# 3 oil Luxury Bar ala Earthygirl



## earthygirl (May 17, 2008)

Here is the recipe for the 3 oil bar I made in the swap.  Althoug a bit labor intensive I thinkit came out really well.

Soap recipe created by SoapMaker version 2.8 

some of the excerpts for the making of the milks was used from directions I got from "How to Make Marcie's Milks" and the tea instructions excerpts were from Rita Sheu of TLC Soaps(My Soap Bible). Any similarities to anyone elses recipe is strickly unintentional. 

Earthy`s 3 Oil Luxury Bar 
Michele Jordan 

Soap Type: Solid Soap(CP) 

Base Oils: 
Coconut 9 oz 
Emu 14 oz 
Pumpkin Seed 8 oz 

Additives: 
Chamomile Flowers .5 cps 
Barley, Fine .75 cps 
Rice Jasmine 1 cps 
Rice Flour 2 tsp 
Honey Raw 2 tsp 

Lye discount: 6 % 
Lye needed: 4.43 oz 

Water discount: 0 % 
Water needed: 10.98 oz ( I rounded to 11oz) of 1/2 and 1/2 milks 


Make milks 

Rice Milk: 

Soak 1 cup rice in 4 cups of (distilled)water overnight. Drain, rinse and place rice into a blender with 1 1/2 quarts spring or distilled water and blend until liquified. Strain with a very fine sieve, discarding the pulp. Pour rice milk into a large stock pot, bring to boil, turn heat back and simmer for 20 minutes. Watch carefully that the rice milk does not scorch while cooking. Remove pan from heat, let cool before freezing. 

Barley Milk: 

Soak 3/4 cup barley in 4 cups of (I used distilled) water overnight. Drain, rinse and place barley into blender with 1 1/2 quarts spring or distilled water and blend until liquified. Strain with a very fine sieve or use as is. Freeze until ready to use. 

Make up 11oz of rice/barley milk, place in pot with 1/2c of chamomile flowers and make a tea 

(To make the herbal tea, add 1/2 cup of the chamomile for each 16 oz of liquid(in this case the milk), you can use more if you like. ) 

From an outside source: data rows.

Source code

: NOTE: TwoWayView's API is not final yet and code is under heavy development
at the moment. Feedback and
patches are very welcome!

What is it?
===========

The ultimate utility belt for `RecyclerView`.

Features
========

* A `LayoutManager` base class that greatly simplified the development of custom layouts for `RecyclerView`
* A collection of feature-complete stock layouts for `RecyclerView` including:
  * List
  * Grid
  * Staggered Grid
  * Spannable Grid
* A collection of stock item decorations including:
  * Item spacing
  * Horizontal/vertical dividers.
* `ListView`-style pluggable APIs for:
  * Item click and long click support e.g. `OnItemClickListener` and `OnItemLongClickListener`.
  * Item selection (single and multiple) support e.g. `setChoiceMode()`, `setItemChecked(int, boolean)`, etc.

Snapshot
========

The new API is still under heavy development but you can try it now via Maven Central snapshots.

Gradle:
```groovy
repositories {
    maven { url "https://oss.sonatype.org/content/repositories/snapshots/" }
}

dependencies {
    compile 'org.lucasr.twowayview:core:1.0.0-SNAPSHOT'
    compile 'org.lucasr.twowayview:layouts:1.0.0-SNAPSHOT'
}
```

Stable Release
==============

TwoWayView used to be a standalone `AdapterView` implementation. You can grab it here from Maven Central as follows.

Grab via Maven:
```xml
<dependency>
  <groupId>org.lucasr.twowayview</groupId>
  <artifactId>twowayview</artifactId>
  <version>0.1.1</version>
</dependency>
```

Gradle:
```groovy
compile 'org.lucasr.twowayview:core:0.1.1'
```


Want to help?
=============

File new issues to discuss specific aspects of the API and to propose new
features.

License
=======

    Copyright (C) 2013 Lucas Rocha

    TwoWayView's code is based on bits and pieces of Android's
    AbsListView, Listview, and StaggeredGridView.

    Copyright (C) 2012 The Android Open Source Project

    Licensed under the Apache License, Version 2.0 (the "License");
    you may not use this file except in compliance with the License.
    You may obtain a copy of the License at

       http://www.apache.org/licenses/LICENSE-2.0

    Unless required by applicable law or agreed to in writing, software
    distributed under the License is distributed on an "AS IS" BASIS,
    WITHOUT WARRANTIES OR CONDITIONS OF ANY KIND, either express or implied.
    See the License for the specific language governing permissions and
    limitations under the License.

I use the whole herb as it makes it easier to strain than if it is powdered. Simmer the herbs in the liquid, just like when you are making tea, for about 10 minutes Put the lid on and let it cool completely or even place in the fridge over night if you like. When ready to use, warm the tea a bit and strain out the chamomile. You may want to use a couple layers of muslin or 3 or 4 layers of cheese cloth making sure you have enough to gather up around the chamomile and squeeze out as much as you can. Remember to weigh your liquid again and replace what was lost. 
add the lye to the Herbal milk tea. 

warm oils with honey then add the lye/milk/tea to the oil mixture and stir till light trace. stir in your ground/powdered/sifted rice flour. 

stir till trace.


----------



## digit (Jun 8, 2008)

This is interesting. What does the rice milk contribute to the soap?

Thanks,
Digit


----------



## Woodi (Jun 8, 2008)

It is truly an excellent soap! I am lucky to have one of those swap bars, and have been using it for 3 days now. I love it. 
Because it has so much bubbly lather, I'm guessing that the coconut oil, as well as the honey, are contributing factors. It is also very rich and luxurious feeling on the skin. I would certainly label this a 'luxury bar'.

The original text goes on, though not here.